This suffices for our purposes at the moment; it does, however, clearly illustrate that the Mormon and Christian conceptions of “Christ” are fundamentally at odds! Since we have our two worldviews at antithesis on the most basic of levels, we must transcendentally argue our case(s), as what is at stake is the very intelligibility of what it is we are saying. Mormonism, after all, claims to be founded on the Christian Scriptures, and merely a continuation, to be carried along by their “living prophets”. Christianity, on the other hand, claims that the revelation of God is complete in the 66 books of the Bible, and that in that Scripture alone we may rest secure, and find certainty. So, what are we to do? Throw up our hands? Not in the least! We will argue on the level of worldviews, rather than over individual facts, in a piecemeal fashion. If Christ is the head of the church – which we both seem to affirm – which church is that, precisely? As we saw in the last installment, it is quite clear that whatever “church” the “Jesus” of the LDS is the head of, is not the church that orthodox Christians are members of.

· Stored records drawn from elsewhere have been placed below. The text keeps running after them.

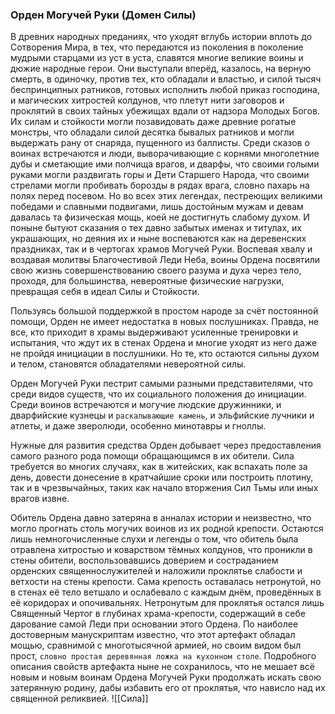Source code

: ###  Орден Могучей Руки (Домен Силы)

В древних народных преданиях, что уходят вглубь истории вплоть до Сотворения Мира, в тех, что передаются из поколения в поколение мудрыми старцами из уст в уста, славятся многие великие воины и дюжие народные герои. Они выступали вперёд, казалось, на верную смерть, в одиночку, против тех, кто обладали и властью, и силой тысяч беспринципных ратников, готовых исполнить любой приказ господина, и магических хитростей колдунов, что плетут нити заговоров и проклятий в своих тайных убежищах вдали от надзора Молодых Богов. Их силам и стойкости могли позавидовать даже древние рогатые монстры, что обладали силой десятка бывалых ратников и могли выдержать рану от снаряда, пущенного из баллисты. Среди сказов о воинах встречаются и люди, выворачивающие с корнями многолетние дубы и сметающие ими полчища врагов, и дварфы, что своими голыми руками могли раздвигать горы и Дети Старшего Народа, что своими стрелами могли пробивать борозды в рядах врага, словно пахарь на полях перед посевом. Но во всех этих легендах, пестреющих великими победами и славными подвигами, лишь достойным мужам и девам давалась та физическая мощь, коей не достигнуть слабому духом. И поныне бытуют сказания о тех давно забытых именах и титулах, их украшающих, но деяния их и ныне воспеваются как на деревенских праздниках, так и в чертогах храмов Могучей Руки. Воспевая хвалу и воздавая молитвы Благочестивой Леди Неба, воины Ордена посвятили свою жизнь совершенствованию своего разума и духа через тело, проходя, для большинства, невероятные физические нагрузки, превращая себя в идеал Силы и Стойкости.

Пользуясь большой поддержкой в простом народе за счёт постоянной помощи, Орден не имеет недостатка в новых послушниках. Правда, не все, кто приходит в храмы выдерживают усиленные тренировки и испытания, что ждут их в стенах Ордена и многие уходят из него даже не пройдя инициации в послушники. Но те, кто остаются сильны духом и телом, становятся обладателями невероятной силы.

Орден Могучей Руки пестрит самыми разными представителями, что среди видов существ, что их социального положения до инициации. Среди воинов встречаются и могучие людские дружинники, и дварфийские кузнецы и `раскалывающие камень`, и эльфийские лучники и атлеты, и даже зверолюди, особенно минотавры и гноллы.

Нужные для развития средства Орден добывает через предоставления самого разного рода помощи обращающимся в их обители. Сила требуется во многих случаях, как в житейских, как вспахать поле за день, довести донесение в кратчайшие сроки или построить плотину, так и в чрезвычайных, таких как начало вторжения Сил Тьмы или иных врагов извне.

Обитель Ордена давно затеряна в анналах истории и неизвестно, что могло прогнать столь могучих воинов из их родной крепости. Остаются лишь немногочисленные слухи и легенды о том, что обитель была отравлена хитростью и коварством тёмных колдунов, что проникли в стены обители, воспользовавшись доверием и состраданием орденских священнослужителей и наложили проклятье слабости и ветхости на стены крепости. Сама крепость оставалась нетронутой, но в стенах её тело ветшало и ослабевало с каждым днём, проведённых в её коридорах и опочивальнях.
Нетронутым для проклятья остался лишь Священный Чертог в глубинах храма-крепости, содержащий в себе дарование самой Леди при основании этого Ордена. По наиболее достоверным манускриптам известно, что этот артефакт обладал мощью, сравнимой с многотысячной армией, но своим видом был прост, `словно простая деревянная ложка на кухонном столе`. Подробного описания свойств артефакта ныне не сохранилось, что не мешает всё новым и новым воинам Ордена Могучей Руки продолжать искать свою затерянную родину, дабы избавить его от проклятья, что нависло над их священной реликвией.
![[Сила]]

On the other hand, Scripture tells us that Christ is the head of His church, and that the church is defined as all of the elect throughout history[28]. So, how are we to resolve this?

Let us take the doctrines of Christ, and of the Church, and set them in opposition. First, will proceed to do an internal critique of the LDS position, and demonstrate that the position of the LDS church is incoherent, and makes both “Christ” and “Church” unintelligible.

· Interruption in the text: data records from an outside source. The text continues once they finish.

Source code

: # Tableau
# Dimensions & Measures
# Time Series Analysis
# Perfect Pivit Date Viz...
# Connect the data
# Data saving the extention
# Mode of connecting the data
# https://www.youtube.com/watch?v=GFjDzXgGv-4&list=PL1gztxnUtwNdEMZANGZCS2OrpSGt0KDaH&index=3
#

To the LDS church, we have been without a “valid” church since shortly after the apostles were martyred.[29] At very least they point to Nicea as an example of the “great apostasy” that had gripped the “Christian” church.[30] So, in effect, there was no valid church from at least 325 until 1820 (but probably longer than that). In the eyes of the LDS, there was effectively no church on the face of God’s earth for centuries. Only with the “Great Restoration”[31] of Joseph Smith was the church brought back in any meaningful fashion. So, we can say that to the LDS, Jesus is the head of the LDS church, and all else is apostate.

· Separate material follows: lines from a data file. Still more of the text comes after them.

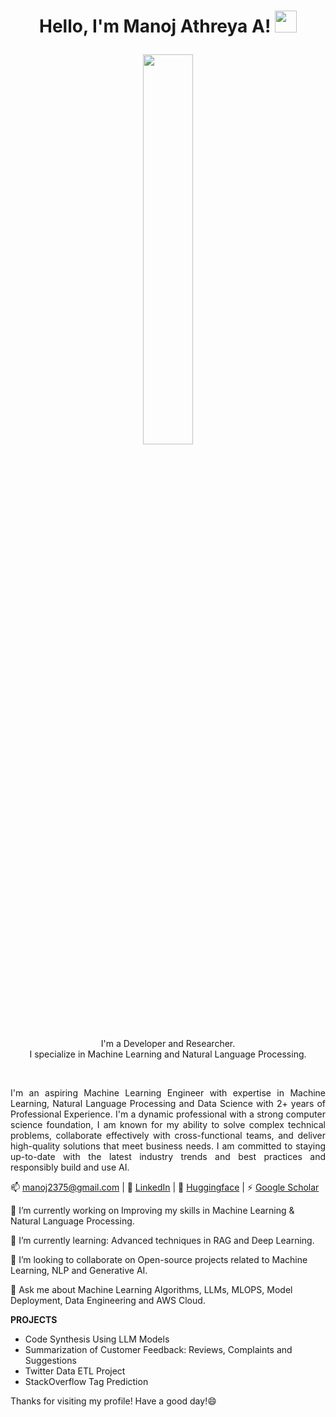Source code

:<h1><p align="center">Hello, I'm Manoj Athreya A! <a href="https://abhilashpal.github.io/"><img src="https://media.giphy.com/media/hvRJCLFzcasrR4ia7z/giphy.gif" width="35px"></h1></a></p>

<p align="center" ><img 
 src="https://user-images.githubusercontent.com/22797857/90096298-b90f4b00-dd54-11ea-9a31-00ad53f8ec04.gif?raw=true" width="40%"/></p>


<p align="center">I'm a Developer and Researcher.<br/>I specialize in Machine Learning and Natural Language Processing.<br></p><br/>

<p align="justify">I'm an aspiring Machine Learning Engineer with expertise in Machine Learning, Natural Language Processing and Data Science with 2+ years of Professional Experience. I'm a dynamic professional with a strong computer science foundation, I am known for my ability to solve complex technical problems, collaborate effectively with cross-functional teams, and deliver high-quality solutions that meet business needs. I am committed to staying up-to-date with the latest industry trends and best practices and responsibly build and use AI.</p>

📫 manoj2375@gmail.com | 💼 [LinkedIn](https://www.linkedin.com/in/manojathreyaa/) | 🤖 [Huggingface](https://huggingface.co/Villian7) | ⚡ [Google Scholar](https://scholar.google.ca/citations?user=QHLQdloAAAAJ&hl=en)

🔭 I’m currently working on Improving my skills in Machine Learning & Natural Language Processing.

🌱 I’m currently learning: Advanced techniques in RAG and Deep Learning.

👯 I’m looking to collaborate on Open-source projects related to Machine Learning, NLP and Generative AI.

💬 Ask me about Machine Learning Algorithms, LLMs, MLOPS, Model Deployment, Data Engineering and AWS Cloud.

**PROJECTS**
- Code Synthesis Using LLM Models
- Summarization of Customer Feedback: Reviews, Complaints and Suggestions
- Twitter Data ETL Project
- StackOverflow Tag Prediction

Thanks for visiting my profile! Have a good day!😄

There is a problem with this assertion, however. Are we to believe that the church who Christ told Peter that “the gates of Hades”[32] would not stand against fell, for centuries? That God did not preserve for Himself a remnant[33]? On the one hand, we have the Scripture that the LDS claims to believe telling us that the church will not fall; On the other hand, we have the testimony of Joseph Smith and his fellow “Latter Day Saints” that the church did fall! If, as the LDS claims, the church of Jesus Christ went into apostasy in a wholesale fashion[34], what are we to believe of the promises of God[35]? Even more urgently, however, how shall we explain the seeming contradictions between the teaching of the Apostles themselves, and the LDS church, on a massive variety of points? For instance, the Apostles taught, explicitly, that God is One[36]. So did Christ.[37] If this is the case, how are we to believe that in reality, (as the LDS teaches) they taught that there are many gods? It is undeniably the case that the Old Testament and New Testament both teach that God is one in being[38] However, the LDS church teaches that there are a plurality of gods. In order to make their teaching an intelligible continuation of the teaching of the Old and New Testaments, it would have to be the case that the OT and NT teach that there are a plurality of true gods. In Scripture we are told of that there is a plurality of false gods, but never that there is a plurality of true gods. Even more problematic, how are we to ground, for instance, the one and the many[39] in a pluralism of deities? How are we to ground an objective morality in a plurality of deities? How are we to ground logic, or uniformity in a mutable, temporally-bound pantheon such as Mormonism presents us with? As Mormonism presents it, there is no visible uniformity in their ecclesiology[40], nor in their doctrine of scripture. Both are presented as mutable, and discontinuous[41] – even contradictory[42]. As such, their inability to grant us the preconditions of intelligibility[43] in human experience and external reality make their worldview impossible.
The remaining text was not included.